Gece yatağa girince, kendini hesaba çek, o gün ne yaptığına bak, yarın ne yapacağına karar vermeden uyuma.
►Her gün iyi bir eserden sesli olarak beş on sayfa oku. Bu sayede konuşma ve söz söyleme yeteneğin gelişir.
►Rastladığın hikmetli bazı güzel ifadeleri ezberle. Bu sayede hem kelime ve ifade haznen zenginler hem de hafızan kuvvetlenir.
►Çalıştığın bir dersin, bir kitabın konularını bitirdikçe, kitabı kapayıp, okuduğunu ezberden özet halinde not et. Bir dersi, bir kitabı en iyi anlayıp öğrenmenin yolu, yazarak, not tutarak çalışmaktır.
►Bir dersten öğrendiğin, bir kitaptan okuduğun konuları arkadaşlarınla ezberden müzakere et. Bu suretle hem zekan işler ve öğrendiğin sindirilmiş olur, hem hafızan kuvvetlenir; hem de düzgün konuşma ve düşüncelerini açıkça ifade etme alışkanlığı kazanırsın.
►Dikkat et! Sözlerin ve yazıların kısa, açık ve anlamlı olsun.
►Okuduğun bir kitapta rastladığın güzel bir parçayı ve orijinal bir fikri -yerini ve sayfasını işaret ederek- not et. Bu suretle biriktirdiğin notları, bir dosyaya, bir fiş kutusuna sırası ile yerleştir. Bir yazı yazmak veya bir eser yapmak istediğin zaman, bu notlar senin için zengin bir malzeme hazinesi olur.
►Bir konu hakkında bir yazı veya bir eser yazmaya karar verdiğin zaman, önce, bu konu üzerinde yazılmış eserleri oku.

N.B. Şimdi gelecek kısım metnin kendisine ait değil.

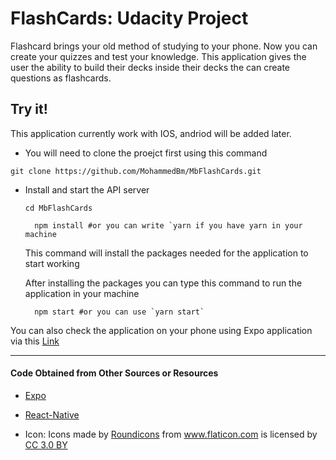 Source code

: # FlashCards: Udacity Project
Flashcard brings your old method of studying to your phone. Now you can create your quizzes and test your knowledge. This application gives the user the ability to build their decks inside their decks the can create questions as flashcards.
## Try it!

This application currently work with IOS, andriod will be added later.

* You will need to clone the proejct first using this command
 ```shell
 git clone https://github.com/MohammedBm/MbFlashCards.git
 ```

* Install and start the API server

  ```shell
  cd MbFlashCards
  ```

  ```shell
    npm install #or you can write `yarn if you have yarn in your machine
  ```

  This command will install the packages needed for the application to start working

  After installing the packages you can type this command to run the application in your machine

  ```shell
    npm start #or you can use `yarn start`
  ```

You can also check the application on your phone using Expo application via this <a href='https://expo.io/@mohmedbm/MbFlashCards'>Link</a>
<hr />


#### Code Obtained from Other Sources or Resources 

- <a href='https://github.com/expo/expo'> Expo </a>

- <a href='https://github.com/facebook/react-native'>React-Native </a>

- Icon: Icons made by <a href="https://www.flaticon.com/authors/roundicons" title="Roundicons">Roundicons</a> from <a href="https://www.flaticon.com/" title="Flaticon">www.flaticon.com</a> is licensed by <a href="http://creativecommons.org/licenses/by/3.0/" title="Creative Commons BY 3.0" target="_blank">CC 3.0 BY</a>
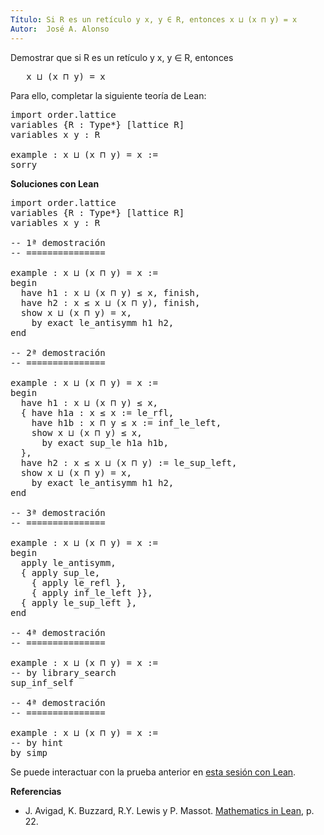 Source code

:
 ```yaml
---
Título: Si R es un retículo y x, y ∈ R, entonces x ⊔ (x ⊓ y) = x
Autor:  José A. Alonso
---
```


Demostrar que si R es un retículo y x, y ∈ R, entonces
<pre lang="text">
   x ⊔ (x ⊓ y) = x
</pre>

Para ello, completar la siguiente teoría de Lean:

<pre lang="lean">
import order.lattice
variables {R : Type*} [lattice R]
variables x y : R

example : x ⊔ (x ⊓ y) = x :=
sorry
</pre>
<!--more-->

<b>Soluciones con Lean</b>

<pre lang="lean">
import order.lattice
variables {R : Type*} [lattice R]
variables x y : R

-- 1ª demostración
-- ===============

example : x ⊔ (x ⊓ y) = x :=
begin
  have h1 : x ⊔ (x ⊓ y) ≤ x, finish,
  have h2 : x ≤ x ⊔ (x ⊓ y), finish,
  show x ⊔ (x ⊓ y) = x,
    by exact le_antisymm h1 h2,
end

-- 2ª demostración
-- ===============

example : x ⊔ (x ⊓ y) = x :=
begin
  have h1 : x ⊔ (x ⊓ y) ≤ x,
  { have h1a : x ≤ x := le_rfl,
    have h1b : x ⊓ y ≤ x := inf_le_left,
    show x ⊔ (x ⊓ y) ≤ x,
      by exact sup_le h1a h1b,
  },
  have h2 : x ≤ x ⊔ (x ⊓ y) := le_sup_left,
  show x ⊔ (x ⊓ y) = x,
    by exact le_antisymm h1 h2,
end

-- 3ª demostración
-- ===============

example : x ⊔ (x ⊓ y) = x :=
begin
  apply le_antisymm,
  { apply sup_le,
    { apply le_refl },
    { apply inf_le_left }},
  { apply le_sup_left },
end

-- 4ª demostración
-- ===============

example : x ⊔ (x ⊓ y) = x :=
-- by library_search
sup_inf_self

-- 4ª demostración
-- ===============

example : x ⊔ (x ⊓ y) = x :=
-- by hint
by simp
</pre>

Se puede interactuar con la prueba anterior en <a href="https://leanprover-community.github.io/lean-web-editor/#url=https://raw.githubusercontent.com/jaalonso/Calculemus/main/src/Ley_de_absorcion_2.lean" rel="noopener noreferrer" target="_blank">esta sesión con Lean</a>.

<b>Referencias</b>

+ J. Avigad, K. Buzzard, R.Y. Lewis y P. Massot. [Mathematics in Lean](https://bit.ly/3U4UjBk), p. 22.
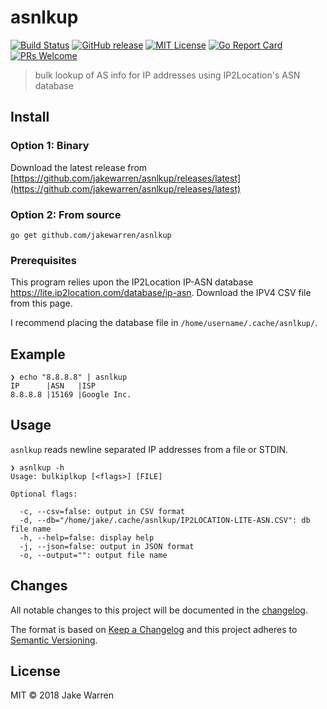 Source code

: # asnlkup
[![Build Status](https://travis-ci.org/jakewarren/asnlkup.svg?branch=master)](https://travis-ci.org/jakewarren/asnlkup/)
[![GitHub release](http://img.shields.io/github/release/jakewarren/asnlkup.svg?style=flat-square)](https://github.com/jakewarren/asnlkup/releases])
[![MIT License](http://img.shields.io/badge/license-MIT-blue.svg?style=flat-square)](https://github.com/jakewarren/asnlkup/blob/master/LICENSE)
[![Go Report Card](https://goreportcard.com/badge/github.com/jakewarren/asnlkup)](https://goreportcard.com/report/github.com/jakewarren/asnlkup)
[![PRs Welcome](https://img.shields.io/badge/PRs-welcome-brightgreen.svg?style=shields)](http://makeapullrequest.com)
> bulk lookup of AS info for IP addresses using IP2Location's ASN database

## Install
### Option 1: Binary

Download the latest release from [https://github.com/jakewarren/asnlkup/releases/latest](https://github.com/jakewarren/asnlkup/releases/latest)

### Option 2: From source

```
go get github.com/jakewarren/asnlkup
```

### Prerequisites

This program relies upon the IP2Location IP-ASN database https://lite.ip2location.com/database/ip-asn. Download the IPV4 CSV file from this page.

I recommend placing the database file in `/home/username/.cache/asnlkup/`.

## Example

```
❯ echo "8.8.8.8" | asnlkup 
IP      |ASN   |ISP
8.8.8.8 |15169 |Google Inc.
```

## Usage

`asnlkup` reads newline separated IP addresses from a file or STDIN.

```
❯ asnlkup -h
Usage: bulkiplkup [<flags>] [FILE]

Optional flags:

  -c, --csv=false: output in CSV format
  -d, --db="/home/jake/.cache/asnlkup/IP2LOCATION-LITE-ASN.CSV": db file name
  -h, --help=false: display help
  -j, --json=false: output in JSON format
  -o, --output="": output file name
```
## Changes

All notable changes to this project will be documented in the [changelog].

The format is based on [Keep a Changelog](http://keepachangelog.com/) and this project adheres to [Semantic Versioning](http://semver.org/).

## License

MIT © 2018 Jake Warren

[changelog]: https://github.com/jakewarren/asnlkup/blob/master/CHANGELOG.md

Tâ ki, herkesin bildiği şeyleri tekrar edip ömrünü israf etme.
► Fikri çalışmanın herkesin mizacına göre değişen verimli ve kıymetli saatleri vardır. Bu saatler şahıslara göre değişebilir. Sabahın erken saatleri olabilir, kiminde gündüz kiminde gece olabilir. Kendine bak, senin kıymetli saatlerin hangileri ise, bunları hiçbir eğlenceye feda edip kaçırma. Düzen ve alışkanlı hayatın her safhasında gereklidir.
►Sebat et, damlaya damlaya göl olur ve aynı noktaya düşen damlacıklar, zamanla mermeri bile deler.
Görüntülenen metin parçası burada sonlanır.